Data shown ::
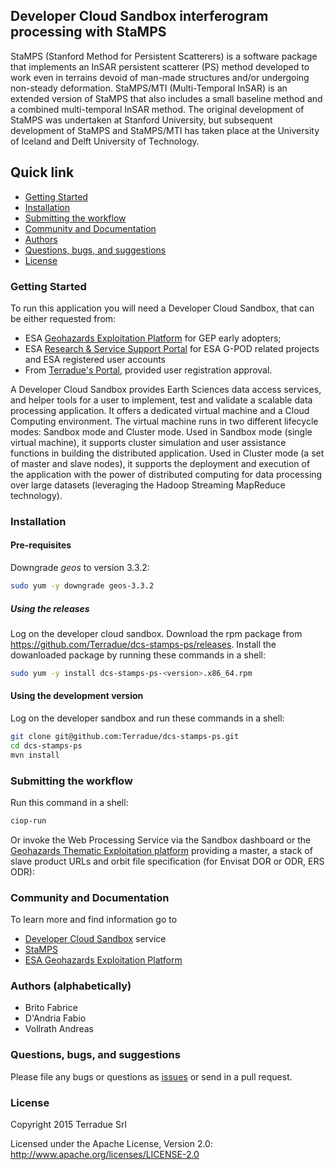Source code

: ## Developer Cloud Sandbox interferogram processing with StaMPS


StaMPS (Stanford Method for Persistent Scatterers) is a software package that implements an InSAR persistent scatterer (PS) method developed to work even in terrains devoid of man-made structures and/or undergoing non-steady deformation. StaMPS/MTI (Multi-Temporal InSAR) is an extended version of StaMPS that also includes a small baseline method and a combined multi-temporal InSAR method. The original development of StaMPS was undertaken at Stanford University, but subsequent development of StaMPS and StaMPS/MTI has taken place at the University of Iceland and Delft University of Technology.

## Quick link
 
* [Getting Started](#getting-started)
* [Installation](#installation)
* [Submitting the workflow](#submit)
* [Community and Documentation](#community)
* [Authors](#authors)
* [Questions, bugs, and suggestions](#questions)
* [License](#license)

### <a name="getting-started"></a>Getting Started 

To run this application you will need a Developer Cloud Sandbox, that can be either requested from:
* ESA [Geohazards Exploitation Platform](https://geohazards-tep.eo.esa.int) for GEP early adopters;
* ESA [Research & Service Support Portal](http://eogrid.esrin.esa.int/cloudtoolbox/) for ESA G-POD related projects and ESA registered user accounts
* From [Terradue's Portal](http://www.terradue.com/partners), provided user registration approval. 

A Developer Cloud Sandbox provides Earth Sciences data access services, and helper tools for a user to implement, test and validate a scalable data processing application. It offers a dedicated virtual machine and a Cloud Computing environment.
The virtual machine runs in two different lifecycle modes: Sandbox mode and Cluster mode. 
Used in Sandbox mode (single virtual machine), it supports cluster simulation and user assistance functions in building the distributed application.
Used in Cluster mode (a set of master and slave nodes), it supports the deployment and execution of the application with the power of distributed computing for data processing over large datasets (leveraging the Hadoop Streaming MapReduce technology). 
### <a name="installation"></a>Installation

#### Pre-requisites

Downgrade *geos* to version 3.3.2:

```bash
sudo yum -y downgrade geos-3.3.2
```

##### Using the releases

Log on the developer cloud sandbox. Download the rpm package from https://github.com/Terradue/dcs-stamps-ps/releases.
Install the dowanloaded package by running these commands in a shell:

```bash
sudo yum -y install dcs-stamps-ps-<version>.x86_64.rpm
```

#### Using the development version

Log on the developer sandbox and run these commands in a shell:

```bash
git clone git@github.com:Terradue/dcs-stamps-ps.git
cd dcs-stamps-ps
mvn install
```

### <a name="submit"></a>Submitting the workflow

Run this command in a shell:

```bash
ciop-run
```
Or invoke the Web Processing Service via the Sandbox dashboard or the [Geohazards Thematic Exploitation platform](https://geohazards-tep.eo.esa.int) providing a master, a stack of slave product URLs and orbit file specification (for Envisat DOR or ODR, ERS ODR):

### <a name="community"></a>Community and Documentation

To learn more and find information go to 

* [Developer Cloud Sandbox](http://docs.terradue.com/developer) service 
* [StaMPS](http://homepages.see.leeds.ac.uk/~earahoo/stamps/StaMPS_Manual_v3.1.pdf)
* [ESA Geohazards Exploitation Platform](https://geohazards-tep.eo.esa.int)

### <a name="authors"></a>Authors (alphabetically)

* Brito Fabrice
* D'Andria Fabio
* Vollrath Andreas

### <a name="questions"></a>Questions, bugs, and suggestions

Please file any bugs or questions as [issues](https://github.com/geohazards-tep/dcs-doris-ifg/issues/new) or send in a pull request.

### <a name="license"></a>License

Copyright 2015 Terradue Srl

Licensed under the Apache License, Version 2.0: http://www.apache.org/licenses/LICENSE-2.0
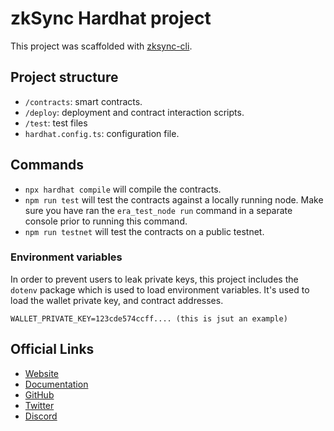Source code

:# zkSync Hardhat project

This project was scaffolded with [zksync-cli](https://github.com/matter-labs/zksync-cli).

## Project structure

- `/contracts`: smart contracts.
- `/deploy`: deployment and contract interaction scripts.
- `/test`: test files
- `hardhat.config.ts`: configuration file.

## Commands

- `npx hardhat compile` will compile the contracts.
- `npm run test` will test the contracts against a locally running node. Make sure you have ran the `era_test_node run` command in a separate console prior to running this command.
- `npm run testnet` will test the contracts on a public testnet.

### Environment variables

In order to prevent users to leak private keys, this project includes the `dotenv` package which is used to load environment variables. It's used to load the wallet private key, and contract addresses.

```
WALLET_PRIVATE_KEY=123cde574ccff.... (this is jsut an example)
```

## Official Links

- [Website](https://zksync.io/)
- [Documentation](https://v2-docs.zksync.io/dev/)
- [GitHub](https://github.com/matter-labs)
- [Twitter](https://twitter.com/zksync)
- [Discord](https://discord.gg/nMaPGrDDwk)
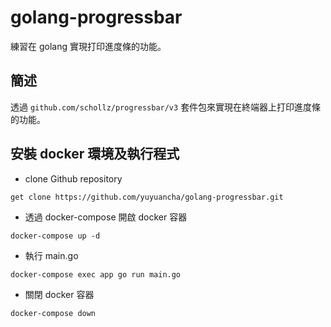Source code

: # golang-progressbar
練習在 golang 實現打印進度條的功能。

## 簡述

透過 `github.com/schollz/progressbar/v3` 套件包來實現在終端器上打印進度條的功能。

## 安裝 docker 環境及執行程式

* clone Github repository

```
get clone https://github.com/yuyuancha/golang-progressbar.git
```

* 透過 docker-compose 開啟 docker 容器

```
docker-compose up -d
```

* 執行 main.go

```
docker-compose exec app go run main.go
```

* 關閉 docker 容器

```
docker-compose down
```
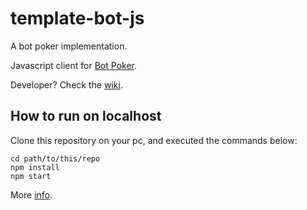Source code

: # template-bot-js

A bot poker implementation.

Javascript client for [Bot Poker](https://bot-poker.herokuapp.com/about).

Developer? Check the [wiki](https://bot-poker.herokuapp.com/wiki).

## How to run on localhost

Clone this repository on your pc, and executed the commands below:

```
cd path/to/this/repo
npm install
npm start
```

More [info](https://docs.npmjs.com/).
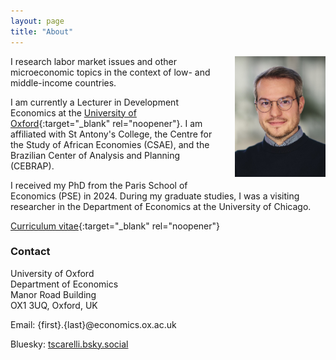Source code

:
 ```yaml
---
layout: page
title: "About"
---
```


<img
src="/assets/images/thiago_scarelli.jpg"
alt="Thiago Scarelli."
style="float: right;
	padding-left: 20px;
    padding-bottom: 20px;
    width: 145px;">

I research labor market issues and other microeconomic topics in the context of low- and middle-income countries.

I am currently a Lecturer in Development Economics at the [University of Oxford](https://www.economics.ox.ac.uk/people/thiago-scarelli){:target="_blank" rel="noopener"}. I am affiliated with St Antony's College, the Centre for the Study of African Economies (CSAE), and the Brazilian Center of Analysis and Planning (CEBRAP).

I received my PhD from the Paris School of Economics (PSE) in 2024. During my graduate studies, I was a visiting researcher in the Department of Economics at the University of Chicago.

[Curriculum vitae](https://thiagoscarelli.github.io/assets/pdfs/Thiago_Scarelli_CV.pdf){:target="_blank" rel="noopener"}

### Contact

University of Oxford <br>
Department of Economics <br>
Manor Road Building <br>
OX1 3UQ, Oxford, UK <br>

Email: {first}.{last}@economics.ox.ac.uk

Bluesky: [tscarelli.bsky.social](https://bsky.app/profile/tscarelli.bsky.social)
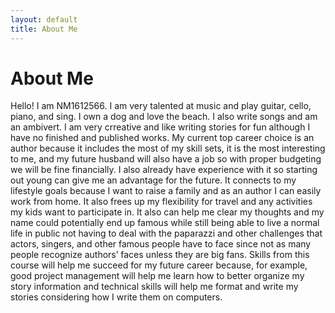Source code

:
 ```yaml
---
layout: default
title: About Me
---
```

# About Me
Hello! I am NM1612566.
I am very talented at music and play guitar, cello, piano, and sing. I own a dog and love the beach. I also write songs and am an ambivert. I am very crreative and like writing stories for fun although I have no finished and published works.
My current top career choice is an author because it includes the most of my skill sets, it is the most interesting to me, and my future husband will also have a job so with proper budgeting we will be fine financially. I also already have experience with it so starting out young can give me an advantage for the future. It connects to my lifestyle goals because I want to raise a family and as an author I can easily work from home. It also frees up my flexibility for travel and any activities my kids want to participate in. It also can help me clear my thoughts and my name could potentially end up famous while still being able to live a normal life in public not having to deal with the paparazzi and other challenges that actors, singers, and other famous people have to face since not as many people recognize authors’ faces unless they are big fans. Skills from this course will help me succeed for my future career because, for example, good project management will help me learn how to better organize my story information and technical skills will help me format and write my stories considering how I write them on computers.
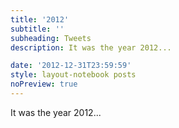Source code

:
 ```yaml
---
title: '2012'
subtitle: ''
subheading: Tweets
description: It was the year 2012...

date: '2012-12-31T23:59:59'
style: layout-notebook posts
noPreview: true
---
```

It was the year 2012...
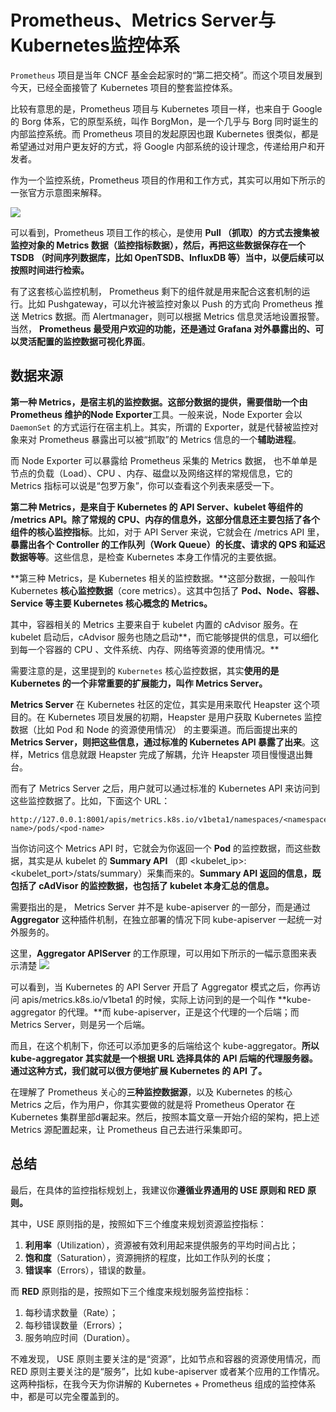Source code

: # Prometheus、Metrics Server与Kubernetes监控体系
 `Prometheus` 项目是当年 CNCF 基金会起家时的“第二把交椅”。而这个项目发展到今天，已经全面接管了 Kubernetes 项目的整套监控体系。
 
 比较有意思的是，Prometheus 项目与 Kubernetes 项目一样，也来自于 Google 的 Borg 体系，它的原型系统，叫作 BorgMon，是一个几乎与 Borg 同时诞生的内部监控系统。而 Prometheus 项目的发起原因也跟 Kubernetes 很类似，都是希望通过对用户更友好的方式，将 Google 内部系统的设计理念，传递给用户和开发者。

作为一个监控系统，Prometheus 项目的作用和工作方式，其实可以用如下所示的一张官方示意图来解释。

![](https://static001.geekbang.org/resource/image/2a/d3/2ada1ece66fcc81d704c2ba46f9dd7d3.png)

可以看到，Prometheus 项目工作的核心，是使用 **Pull （抓取）的方式去搜集被监控对象的 Metrics 数据（监控指标数据），然后，再把这些数据保存在一个 TSDB （时间序列数据库，比如 OpenTSDB、InfluxDB 等）当中，以便后续可以按照时间进行检索。**

有了这套核心监控机制， Prometheus 剩下的组件就是用来配合这套机制的运行。比如 Pushgateway，可以允许被监控对象以 Push 的方式向 Prometheus 推送 Metrics 数据。而 Alertmanager，则可以根据 Metrics 信息灵活地设置报警。当然， **Prometheus 最受用户欢迎的功能，还是通过 Grafana 对外暴露出的、可以灵活配置的监控数据可视化界面**。

## 数据来源

**第一种 Metrics，是宿主机的监控数据。**这部分数据的提供，需要借助一个由 Prometheus 维护的**Node Exporter**工具。一般来说，Node Exporter 会以 `DaemonSet` 的方式运行在宿主机上。其实，所谓的 Exporter，就是代替被监控对象来对 Prometheus 暴露出可以被“抓取”的 Metrics 信息的一个**辅助进程**。

而 Node Exporter 可以暴露给 Prometheus 采集的 Metrics 数据， 也不单单是节点的负载（Load）、CPU 、内存、磁盘以及网络这样的常规信息，它的 Metrics 指标可以说是“包罗万象”，你可以查看这个列表来感受一下。

**第二种 Metrics，是来自于 Kubernetes 的 API Server、kubelet 等组件的 /metrics API。**除了常规的 CPU、内存的信息外，这部分信息还主要包括了**各个组件的核心监控指标**。比如，对于 API Server 来说，它就会在 /metrics API 里，**暴露出各个 Controller 的工作队列（Work Queue）的长度、请求的 QPS 和延迟数据等等**。这些信息，是检查 Kubernetes 本身工作情况的主要依据。

**第三种 Metrics，是 Kubernetes 相关的监控数据。**这部分数据，一般叫作 Kubernetes **核心监控数据**（core metrics）。这其中包括了 **Pod、Node、容器、Service 等主要 Kubernetes 核心概念的 Metrics。**

其中，容器相关的 Metrics 主要来自于 kubelet 内置的 cAdvisor 服务。在 kubelet 启动后，cAdvisor 服务也随之启动**，而它能够提供的信息，可以细化到每一个容器的 CPU 、文件系统、内存、网络等资源的使用情况。**

需要注意的是，这里提到的 `Kubernetes` 核心监控数据，其实**使用的是 Kubernetes 的一个非常重要的扩展能力，叫作 Metrics Server。**

**Metrics Server** 在 Kubernetes 社区的定位，其实是用来取代 Heapster 这个项目的。在 Kubernetes 项目发展的初期，Heapster 是用户获取 Kubernetes 监控数据（比如 Pod 和 Node 的资源使用情况） 的主要渠道。而后面提出来的**Metrics Server，则把这些信息，通过标准的 Kubernetes API 暴露了出来**。这样，Metrics 信息就跟 Heapster 完成了解耦，允许 Heapster 项目慢慢退出舞台。

而有了 Metrics Server 之后，用户就可以通过标准的 Kubernetes API 来访问到这些监控数据了。比如，下面这个 URL：

```
http://127.0.0.1:8001/apis/metrics.k8s.io/v1beta1/namespaces/<namespace-name>/pods/<pod-name>
```

当你访问这个 Metrics API 时，它就会为你返回一个 **Pod** 的监控数据，而这些数据，其实是从 kubelet 的 **Summary API** （即 <kubelet_ip>:<kubelet_port>/stats/summary）采集而来的。**Summary API 返回的信息，既包括了 cAdVisor 的监控数据，也包括了 kubelet 本身汇总的信息。**

需要指出的是， Metrics Server 并不是 kube-apiserver 的一部分，而是通过 **Aggregator** 这种插件机制，在独立部署的情况下同 kube-apiserver 一起统一对外服务的。

这里，**Aggregator APIServer** 的工作原理，可以用如下所示的一幅示意图来表示清楚
![](https://static001.geekbang.org/resource/image/0b/09/0b767b5224ad1906ddc4cce075618809.png)

可以看到，当 Kubernetes 的 API Server 开启了 Aggregator 模式之后，你再访问 apis/metrics.k8s.io/v1beta1 的时候，实际上访问到的是一个叫作 **kube-aggregator 的代理。**而 kube-apiserver，正是这个代理的一个后端；而 Metrics Server，则是另一个后端。

而且，在这个机制下，你还可以添加更多的后端给这个 kube-aggregator。**所以kube-aggregator 其实就是一个根据 URL 选择具体的 API 后端的代理服务器。通过这种方式，我们就可以很方便地扩展 Kubernetes 的 API 了。**

在理解了 Prometheus 关心的**三种监控数据源**，以及 Kubernetes 的核心 Metrics 之后，作为用户，你其实要做的就是将 Prometheus Operator 在 Kubernetes 集群里部d署起来。然后，按照本篇文章一开始介绍的架构，把上述 Metrics 源配置起来，让 Prometheus 自己去进行采集即可。

## 总结
最后，在具体的监控指标规划上，我建议你**遵循业界通用的 USE 原则和 RED 原则。**

其中，USE 原则指的是，按照如下三个维度来规划资源监控指标：

1. **利用率**（Utilization），资源被有效利用起来提供服务的平均时间占比；
2. **饱和度**（Saturation），资源拥挤的程度，比如工作队列的长度；
3. **错误率**（Errors），错误的数量。

而 **RED** 原则指的是，按照如下三个维度来规划服务监控指标：

1. 每秒请求数量（Rate）；
2. 每秒错误数量（Errors）；
3. 服务响应时间（Duration）。

不难发现， USE 原则主要关注的是“资源”，比如节点和容器的资源使用情况，而 RED 原则主要关注的是“服务”，比如 kube-apiserver 或者某个应用的工作情况。这两种指标，在我今天为你讲解的 Kubernetes + Prometheus 组成的监控体系中，都是可以完全覆盖到的。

What you have to do :: Each line in the listing above from the one containing "To run this" through the one containing "Used in Cluster" should be repeated exactly, and no other line.

Answer ::
To run this application you will need a Developer Cloud Sandbox, that can be either requested from:
* ESA [Geohazards Exploitation Platform](https://geohazards-tep.eo.esa.int) for GEP early adopters;
* ESA [Research & Service Support Portal](http://eogrid.esrin.esa.int/cloudtoolbox/) for ESA G-POD related projects and ESA registered user accounts
* From [Terradue's Portal](http://www.terradue.com/partners), provided user registration approval. 

A Developer Cloud Sandbox provides Earth Sciences data access services, and helper tools for a user to implement, test and validate a scalable data processing application. It offers a dedicated virtual machine and a Cloud Computing environment.
The virtual machine runs in two different lifecycle modes: Sandbox mode and Cluster mode. 
Used in Sandbox mode (single virtual machine), it supports cluster simulation and user assistance functions in building the distributed application.
Used in Cluster mode (a set of master and slave nodes), it supports the deployment and execution of the application with the power of distributed computing for data processing over large datasets (leveraging the Hadoop Streaming MapReduce technology). 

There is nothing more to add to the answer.